Benefits of MM in biorefinery
Within the biorefinery industry’s necessary transformation (biomolecules, biomaterials, and bio-products), MM can accelerate the development and implementation of numerous business opportunities. Obvious examples include green chemistry from forestry for the pharmaceutical and nanocellulose industries. Moreover, scientists can generate data and experimental evidence in the lab while molecular modeling calculations are processing!
More than ever, computing power is transforming our understanding of the world, from the atomic scale (e.g. details of chemical interactions between molecules) to our universe’s broadest horizons (e.g. galaxy formation). Clearly, molecular and classical modeling will continue to underpin prolific discoveries and development of sustainable innovations toward a greener future for the biorefinery industry.
1 Colloids Surf., 1991, 61, 205-218.
2 Association in Solution and Adsorption at an Air-Water Interface of Alternating Copolymers of Maleic Anhydride and Styrene, Langmuir 2000,16(8),3757.
3 2005, J. Phys. Chem. B2005,109,7022-7032.
4 Molecular Simulation, 32,1,2006,17–27.
The 2016 Canadian Green Chemistry and Engineering Award, sponsored by Green Centre Canada, was awarded to Dr. Roger Gaudreault for his significant contribution to Green Chemistry research and development through 30 years of dedicated work for the Pulp and Paper Industry, industrial water treatment and renewable energy.

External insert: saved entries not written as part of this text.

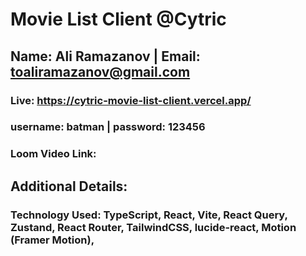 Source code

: # Movie List Client @Cytric

## Name: Ali Ramazanov | Email: toaliramazanov@gmail.com

### Live: https://cytric-movie-list-client.vercel.app/

### username: batman | password: 123456

### Loom Video Link:

## Additional Details:

### Technology Used: TypeScript, React, Vite, React Query, Zustand, React Router, TailwindCSS, lucide-react, Motion (Framer Motion),
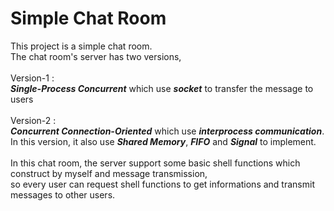 # Simple Chat Room

This project is a simple chat room.</br>
The chat room's server has two versions,</br>
</br>
Version-1 :</br> 
***Single-Process Concurrent*** which use ***socket*** to transfer the message to users</br>
</br>
Version-2 :</br>
***Concurrent Connection-Oriented*** which use ***interprocess communication***. </br>
In this version, it also use ***Shared Memory***, ***FIFO*** and ***Signal*** to implement.</br>
</br>
In this chat room, the server support some basic shell functions which construct by myself and message transmission,</br>
so every user can request shell functions to get informations and transmit messages to other users.</br>

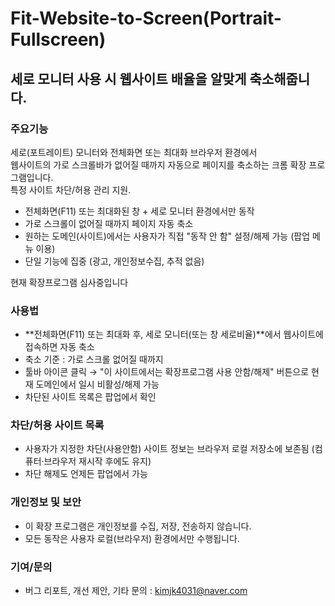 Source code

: # Fit-Website-to-Screen(Portrait-Fullscreen)
## 세로 모니터 사용 시 웹사이트 배율을 알맞게 축소해줍니다.

### 주요기능
세로(포트레이트) 모니터와 전체화면 또는 최대화 브라우저 환경에서  
웹사이트의 가로 스크롤바가 없어질 때까지 자동으로 페이지를 축소하는 크롬 확장 프로그램입니다.  
특정 사이트 차단/허용 관리 지원.  
  
- 전체화면(F11) 또는 최대화된 창 + 세로 모니터 환경에서만 동작
- 가로 스크롤이 없어질 때까지 페이지 자동 축소
- 원하는 도메인(사이트)에서는 사용자가 직접 "동작 안 함" 설정/해제 가능 (팝업 메뉴 이용)
- 단일 기능에 집중 (광고, 개인정보수집, 추적 없음)

현재 확장프로그램 심사중입니다  

### 사용법
- **전체화면(F11) 또는 최대화 후, 세로 모니터(또는 창 세로비율)**에서 웹사이트에 접속하면 자동 축소
- 축소 기준 : 가로 스크롤 없어질 때까지
- 툴바 아이콘 클릭 → "이 사이트에서는 확장프로그램 사용 안함/해제" 버튼으로 현재 도메인에서 일시 비활성/해제 가능
- 차단된 사이트 목록은 팝업에서 확인

### 차단/허용 사이트 목록
- 사용자가 지정한 차단(사용안함) 사이트 정보는 브라우저 로컬 저장소에 보존됨 (컴퓨터·브라우저 재시작 후에도 유지)
- 차단 해제도 언제든 팝업에서 가능

### 개인정보 및 보안
- 이 확장 프로그램은 개인정보를 수집, 저장, 전송하지 않습니다.
- 모든 동작은 사용자 로컬(브라우저) 환경에서만 수행됩니다.

### 기여/문의
- 버그 리포트, 개선 제안, 기타 문의 : kimjk4031@naver.com
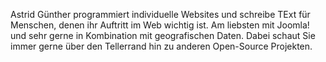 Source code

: Astrid Günther programmiert individuelle Websites und schreibe TExt für Menschen, denen ihr Auftritt im Web wichtig ist. Am liebsten mit Joomla! und sehr gerne in Kombination mit geografischen Daten. Dabei schaut Sie immer gerne über den Tellerrand hin zu anderen Open-Source Projekten.
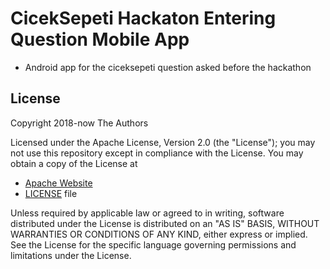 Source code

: # CicekSepeti Hackaton Entering Question Mobile App

- Android app for the ciceksepeti question asked before the hackathon

## License

Copyright 2018-now The Authors

Licensed under the Apache License, Version 2.0 (the "License");
you may not use this repository except in compliance with the License.
You may obtain a copy of the License at

- [Apache Website](http://www.apache.org/licenses/LICENSE-2.0)
- [LICENSE](./LICENSE) file

Unless required by applicable law or agreed to in writing, software
distributed under the License is distributed on an "AS IS" BASIS,
WITHOUT WARRANTIES OR CONDITIONS OF ANY KIND, either express or implied.
See the License for the specific language governing permissions and
limitations under the License.
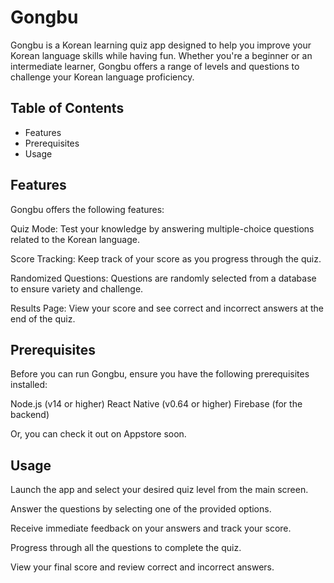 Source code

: # Gongbu
Gongbu is a Korean learning quiz app designed to help you improve your Korean language skills while having fun. Whether you're a beginner or an intermediate learner, Gongbu offers a range of levels and questions to challenge your Korean language proficiency.

## Table of Contents
* Features
* Prerequisites
* Usage

## Features
Gongbu offers the following features:

Quiz Mode: Test your knowledge by answering multiple-choice questions related to the Korean language.

Score Tracking: Keep track of your score as you progress through the quiz.

Randomized Questions: Questions are randomly selected from a database to ensure variety and challenge.

Results Page: View your score and see correct and incorrect answers at the end of the quiz.

## Prerequisites
Before you can run Gongbu, ensure you have the following prerequisites installed:

Node.js (v14 or higher)
React Native (v0.64 or higher)
Firebase (for the backend)

Or, you can check it out on Appstore soon.

## Usage
Launch the app and select your desired quiz level from the main screen.

Answer the questions by selecting one of the provided options.

Receive immediate feedback on your answers and track your score.

Progress through all the questions to complete the quiz.

View your final score and review correct and incorrect answers.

Dr. Gaudreault's expertise notably spearheaded him to develop an integrated innovation Green Chemistry approach based on recycled fibres. His scientific and applied background helped developed strong partnerships between academia and industry. He has been a member of the Centre in Green Chemistry and Catalysis (CGCC) since 2011 and associate member of the Quebec Centre for Advanced Materials (QCAM) since 2018. Dr. Gaudreault's scientific interests include; green chemistry, neuroscience, kinetics of colloids, chemistry of pulping/bleaching and papermaking, recycling, corrosion inhibition, biomaterials and biofuels from wood biomass, and molecular modelling. Dr. Gaudreault did a Post-Doctoral Fellowship co-supervised by Professors David A. Weitz from Harvard University and Theo van de Ven from McGill University (2005-2006). He completed a PhD on molecular modelling from McGill University (2003); MSc. in Pulp and Paper from Université du Québec à Trois-Rivières (1991); and a BSc in Chemistry from Université du Québec à Chicoutimi (1986).
Dr. Gaudreault has also been named PAPTAC Fellow 2017 in recognition of his outstanding long-term and significant contribution to the Association, the pulp & paper and forest products industry and for the advancement of science and technology in the industry.